Records from a data source:

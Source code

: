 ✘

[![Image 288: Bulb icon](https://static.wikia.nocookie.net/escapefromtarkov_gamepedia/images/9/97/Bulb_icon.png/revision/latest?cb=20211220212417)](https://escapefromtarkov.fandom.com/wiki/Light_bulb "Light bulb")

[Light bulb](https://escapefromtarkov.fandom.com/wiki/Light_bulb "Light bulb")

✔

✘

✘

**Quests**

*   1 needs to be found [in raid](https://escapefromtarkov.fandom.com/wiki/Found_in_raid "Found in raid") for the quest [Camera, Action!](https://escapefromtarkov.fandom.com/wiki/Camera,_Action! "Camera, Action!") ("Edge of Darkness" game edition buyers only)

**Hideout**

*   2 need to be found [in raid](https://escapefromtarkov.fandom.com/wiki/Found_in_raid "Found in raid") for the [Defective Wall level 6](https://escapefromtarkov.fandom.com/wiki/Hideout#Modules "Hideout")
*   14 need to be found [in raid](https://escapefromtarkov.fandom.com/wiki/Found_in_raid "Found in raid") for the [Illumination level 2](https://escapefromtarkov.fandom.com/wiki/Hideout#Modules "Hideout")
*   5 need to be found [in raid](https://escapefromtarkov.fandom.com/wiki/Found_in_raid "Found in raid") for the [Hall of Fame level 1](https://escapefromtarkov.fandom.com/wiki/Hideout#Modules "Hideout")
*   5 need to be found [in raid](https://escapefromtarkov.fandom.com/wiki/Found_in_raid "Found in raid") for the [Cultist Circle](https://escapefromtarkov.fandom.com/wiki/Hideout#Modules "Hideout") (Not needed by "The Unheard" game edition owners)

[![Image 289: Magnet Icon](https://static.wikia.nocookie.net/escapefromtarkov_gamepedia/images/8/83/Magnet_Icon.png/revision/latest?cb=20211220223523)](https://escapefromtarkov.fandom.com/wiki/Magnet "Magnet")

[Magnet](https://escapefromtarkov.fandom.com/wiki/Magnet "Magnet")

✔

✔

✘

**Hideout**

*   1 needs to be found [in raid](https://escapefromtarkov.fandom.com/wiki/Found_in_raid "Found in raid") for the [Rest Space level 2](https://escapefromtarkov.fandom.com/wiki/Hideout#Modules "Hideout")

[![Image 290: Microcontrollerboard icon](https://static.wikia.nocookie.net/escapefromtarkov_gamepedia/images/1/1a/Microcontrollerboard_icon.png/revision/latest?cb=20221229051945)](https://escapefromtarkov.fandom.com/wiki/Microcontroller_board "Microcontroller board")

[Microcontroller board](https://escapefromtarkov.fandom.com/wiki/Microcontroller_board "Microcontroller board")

--

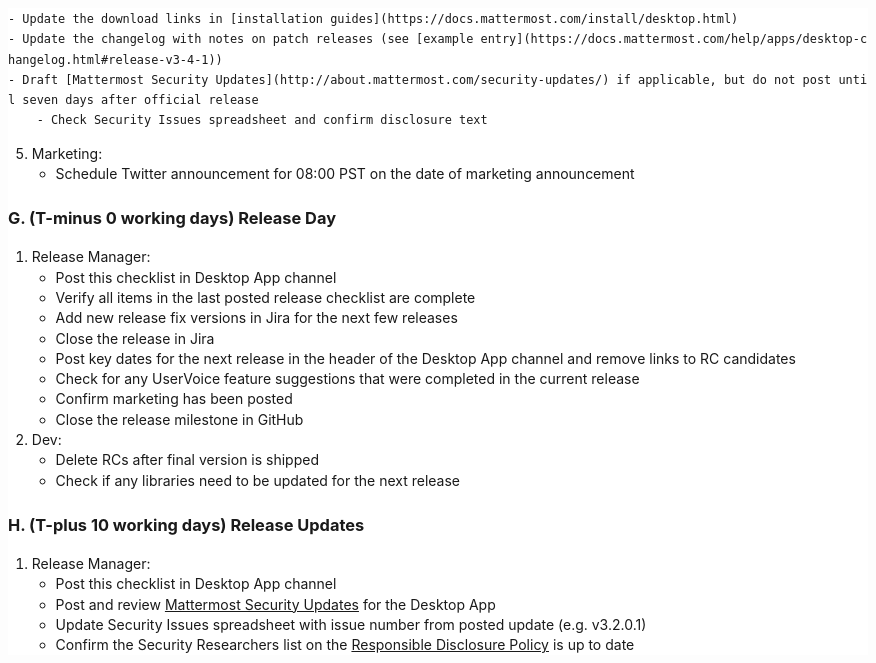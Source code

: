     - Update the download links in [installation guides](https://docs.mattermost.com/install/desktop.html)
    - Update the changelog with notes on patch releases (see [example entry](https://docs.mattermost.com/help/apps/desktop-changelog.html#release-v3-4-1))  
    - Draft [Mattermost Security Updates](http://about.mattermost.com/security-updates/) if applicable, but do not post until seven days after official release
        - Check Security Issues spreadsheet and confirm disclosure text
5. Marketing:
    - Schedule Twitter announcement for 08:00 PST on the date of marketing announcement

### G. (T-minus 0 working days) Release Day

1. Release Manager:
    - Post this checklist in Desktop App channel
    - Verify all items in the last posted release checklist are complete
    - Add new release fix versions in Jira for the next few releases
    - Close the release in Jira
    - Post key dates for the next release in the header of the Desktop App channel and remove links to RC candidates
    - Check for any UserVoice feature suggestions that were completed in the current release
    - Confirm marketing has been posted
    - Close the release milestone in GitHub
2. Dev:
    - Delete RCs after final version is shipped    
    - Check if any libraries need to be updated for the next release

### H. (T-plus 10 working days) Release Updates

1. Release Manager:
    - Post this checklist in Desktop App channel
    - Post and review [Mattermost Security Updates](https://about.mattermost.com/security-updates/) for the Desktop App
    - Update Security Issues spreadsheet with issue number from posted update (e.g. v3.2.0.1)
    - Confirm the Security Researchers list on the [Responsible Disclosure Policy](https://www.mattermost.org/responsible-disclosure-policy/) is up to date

Task statement:
In the entries above, one line contains "- Update Security" and another contains "- Confirm the". Reproduce exactly those two lines and the lines between them, nothing else.

Response:
    - Update Security Issues spreadsheet with issue number from posted update (e.g. v3.2.0.1)
    - Confirm the Security Researchers list on the [Responsible Disclosure Policy](https://www.mattermost.org/responsible-disclosure-policy/) is up to date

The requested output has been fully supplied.